TASK DESCRIPTION -
Locate the word "tree" in the entries below, then gather every line that holds it.

(Data excerpts)
..........

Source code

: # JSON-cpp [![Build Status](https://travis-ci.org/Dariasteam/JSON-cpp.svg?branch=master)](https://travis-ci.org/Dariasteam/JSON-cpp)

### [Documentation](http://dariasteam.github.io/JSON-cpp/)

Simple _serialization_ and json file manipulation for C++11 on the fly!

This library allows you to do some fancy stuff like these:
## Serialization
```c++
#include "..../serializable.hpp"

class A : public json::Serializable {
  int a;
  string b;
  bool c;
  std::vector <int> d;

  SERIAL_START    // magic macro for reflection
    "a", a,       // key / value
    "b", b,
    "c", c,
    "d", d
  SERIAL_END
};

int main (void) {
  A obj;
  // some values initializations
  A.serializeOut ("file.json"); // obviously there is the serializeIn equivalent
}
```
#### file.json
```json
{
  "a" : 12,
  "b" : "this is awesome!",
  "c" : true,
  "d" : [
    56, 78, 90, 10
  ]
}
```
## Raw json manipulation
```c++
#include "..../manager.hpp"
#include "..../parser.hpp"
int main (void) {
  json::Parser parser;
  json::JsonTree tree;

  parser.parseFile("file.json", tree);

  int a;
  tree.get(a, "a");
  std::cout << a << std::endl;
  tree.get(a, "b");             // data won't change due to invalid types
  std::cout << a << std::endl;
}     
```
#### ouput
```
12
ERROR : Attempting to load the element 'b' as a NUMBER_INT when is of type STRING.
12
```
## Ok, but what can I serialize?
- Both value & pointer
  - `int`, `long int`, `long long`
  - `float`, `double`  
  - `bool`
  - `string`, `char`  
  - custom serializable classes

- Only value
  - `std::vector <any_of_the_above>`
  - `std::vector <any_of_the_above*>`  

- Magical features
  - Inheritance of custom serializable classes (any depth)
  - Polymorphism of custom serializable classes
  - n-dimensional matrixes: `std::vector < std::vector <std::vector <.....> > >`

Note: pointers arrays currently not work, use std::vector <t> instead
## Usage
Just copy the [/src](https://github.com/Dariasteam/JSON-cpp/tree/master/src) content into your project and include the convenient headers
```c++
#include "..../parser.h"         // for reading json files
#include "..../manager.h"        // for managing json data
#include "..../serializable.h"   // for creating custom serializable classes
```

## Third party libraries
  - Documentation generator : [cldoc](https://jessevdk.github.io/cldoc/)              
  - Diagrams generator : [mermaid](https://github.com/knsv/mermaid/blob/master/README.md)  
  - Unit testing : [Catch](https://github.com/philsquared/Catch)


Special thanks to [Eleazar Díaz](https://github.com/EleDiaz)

..........

COMPLETED TASK -
  json::JsonTree tree;
  parser.parseFile("file.json", tree);
  tree.get(a, "a");
  tree.get(a, "b");             // data won't change due to invalid types
Just copy the [/src](https://github.com/Dariasteam/JSON-cpp/tree/master/src) content into your project and include the convenient headers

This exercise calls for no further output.